EL PAíS › OPINION

Palas y microemprendimientos

 Por Julio Nudler

Muchas décadas después, Aníbal Fernández acaba de repetir, tal vez con menos vuelo, las exhortaciones que Enrique Cadícamo, sirviéndose de una mujer harta, dirigió a un varón que no era piquetero, porque entonces no se usaba, pero sí era “el que atrasó el reloj”. “¡Levantáte ‘e la catrera / que v’y a quemar el colchón”, le grita la dama al holgazán. “Vayan a laburar y déjense de embromar”, les recomendó el ministro a los agitadores del ocio aparentemente forzoso. Entre aquella letra de tango y este exabrupto ministerial, en el campo del trabajo ocurrieron muchas cosas, incluyendo su virtual extinción.
En los días en que Gardel cantaba aquellos cómicos versos, existía una condena social para el fiaca, el perezoso.

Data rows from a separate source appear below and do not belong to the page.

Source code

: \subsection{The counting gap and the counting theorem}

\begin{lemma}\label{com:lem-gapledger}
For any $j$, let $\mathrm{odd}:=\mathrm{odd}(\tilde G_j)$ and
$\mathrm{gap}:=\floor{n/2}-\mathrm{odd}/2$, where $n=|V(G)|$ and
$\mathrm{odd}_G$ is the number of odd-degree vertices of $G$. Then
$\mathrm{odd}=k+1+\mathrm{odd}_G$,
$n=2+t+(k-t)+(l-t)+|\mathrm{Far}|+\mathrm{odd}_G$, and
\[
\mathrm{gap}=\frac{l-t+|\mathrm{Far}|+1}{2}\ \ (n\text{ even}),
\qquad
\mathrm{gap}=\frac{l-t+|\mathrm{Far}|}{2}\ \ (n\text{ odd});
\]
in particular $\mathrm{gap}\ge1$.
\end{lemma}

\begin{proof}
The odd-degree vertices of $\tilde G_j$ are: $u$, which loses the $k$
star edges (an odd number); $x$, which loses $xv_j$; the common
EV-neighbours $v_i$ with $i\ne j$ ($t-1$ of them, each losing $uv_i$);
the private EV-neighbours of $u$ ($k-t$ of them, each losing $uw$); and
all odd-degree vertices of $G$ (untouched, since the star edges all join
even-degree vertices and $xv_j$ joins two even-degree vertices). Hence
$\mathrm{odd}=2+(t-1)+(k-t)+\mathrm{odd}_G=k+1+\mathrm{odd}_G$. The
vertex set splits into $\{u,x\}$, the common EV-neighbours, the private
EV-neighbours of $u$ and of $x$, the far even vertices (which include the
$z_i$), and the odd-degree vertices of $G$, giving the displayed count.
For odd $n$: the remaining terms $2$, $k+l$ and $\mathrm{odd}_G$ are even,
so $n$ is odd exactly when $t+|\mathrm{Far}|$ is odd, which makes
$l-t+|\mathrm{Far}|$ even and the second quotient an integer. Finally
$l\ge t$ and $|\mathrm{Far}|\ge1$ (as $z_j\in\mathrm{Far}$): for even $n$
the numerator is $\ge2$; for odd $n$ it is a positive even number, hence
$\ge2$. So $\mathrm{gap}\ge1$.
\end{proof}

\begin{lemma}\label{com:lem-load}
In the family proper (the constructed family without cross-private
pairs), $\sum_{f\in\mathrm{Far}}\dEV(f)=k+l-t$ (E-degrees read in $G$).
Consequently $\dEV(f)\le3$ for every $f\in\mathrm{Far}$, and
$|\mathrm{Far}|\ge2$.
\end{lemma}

Numerosos tangos reflejan esa cultura del trabajo, de impronta inmigratoria, tan implacable con quienes se resistían, cada cual a su modo, a ser tragados por el sistema, con sus durísimas condiciones laborales. El sábado inglés era una conquista entonces reciente. Unos vivían en las orillas de la sociedad (malevos, rufianes, fulleros o simples bohemios). Otros preferían el mero reposo, el mate bajo la higuera, la despistada vagancia, la guitarra querendona.
Manuel Romero describe certeramente a ese espécimen: “Te gusta meditarla / panza arriba en la catrera / y oír las campanadas / del reloj de Balvanera...”. Pero estas cosas sucedían en los años ’20, antes del estallido de la crisis que rodó desde Wall Street. La Argentina también fue arrasada por ese meteoro, y en 1932 un censo de desocupados estableció que la tasa de desempleo afectaba a un 28 por ciento de la población. Naturalmente, a partir de ese momento perdió sentido acusar a alguien de haragán por no trabajar. Como expresa Celedonio Flores en el tango Pan, de ese mismo año: “Trabajar, ¿adónde?”.
Cuando retornó el pleno empleo, en tiempos del primer gobierno peronista, no trabajar, que implicaba de nuevo no querer trabajar, volvió a ser un estigma. Fue así que el cantor uruguayo Carlitos Roldán, establecido en Buenos Aires, se anotó un gran éxito grabando otra vez El que atrasó el reloj: “Che, Pepino, / levantáte ‘e la catrera / que se ha roto la tijera / de cortar el bacalao... / ¿Qué te has creido? / ¿Que dormís pa ‘que yo cinche? / Andá a buscar otro guinche / si tenés sueño pesao.../ ¡Guarda / que te cacha el porvenir!...”
Hoy la tasa de desempleo es relativamente similar a la de los años de la Gran Depresión. Por esta razón, en los últimos años sólo los recalcitrantes calificaban de vagos a quienes no tenían trabajo. La acusación tendría el mismo efecto cómico que la lanzada por el terrateniente que encarna Adolfo Marsillach en La vaquilla, de Luis García Berlanga, dirigiéndose a unos dependientes: “¡Os entregáis a la molicie!”
Pero la fuerte reactivación económica de estos dos últimos años parece haber envalentonado a Aníbal: “A esta gente se la corre con palas, no con palos”, dijo de los piqueteros. Antes se decía que los desocupados no iban al campo a trabajar porque la tierra estaba muy baja. O como apunta Romero: “Haragán, / si encontrás al inventor del laburo / lo fajás”, instándolo a salir de su letargo. Cadícamo, por su parte: “¿Con qué herramienta te ganás la vida? / ¿Con qué ventaja te ponés mi ropa? / Se me acabó el reparto ‘e salvavidas... / Cachá esta onda, se acabó la sopa”. Los salvavidas, la sopa se llaman ahora planes Jefas y Jefes. En cuanto a la herramienta para ganarse la vida, el Gobierno propone los microemprendimientos.
Los norteamericanos dicen que los europeos son fiacas, mientras ellos viven enajenados en la cultura de las horas extra, como la denominan Peter Meiksins y Peter Whalley (“culture of overtime”), autores de Colocando al trabajo en su lugar: una revolución calma. Ellos sostienen que los estadounidenses deberían tratar de parecerse a los europeos, que ganaron política y socialmente lo que muchos norteamericanos desean individualmente pero no han sido capaces de lograr políticamente. Tal vez los piqueteros leyeron el tomo de Meiksins y Whalley.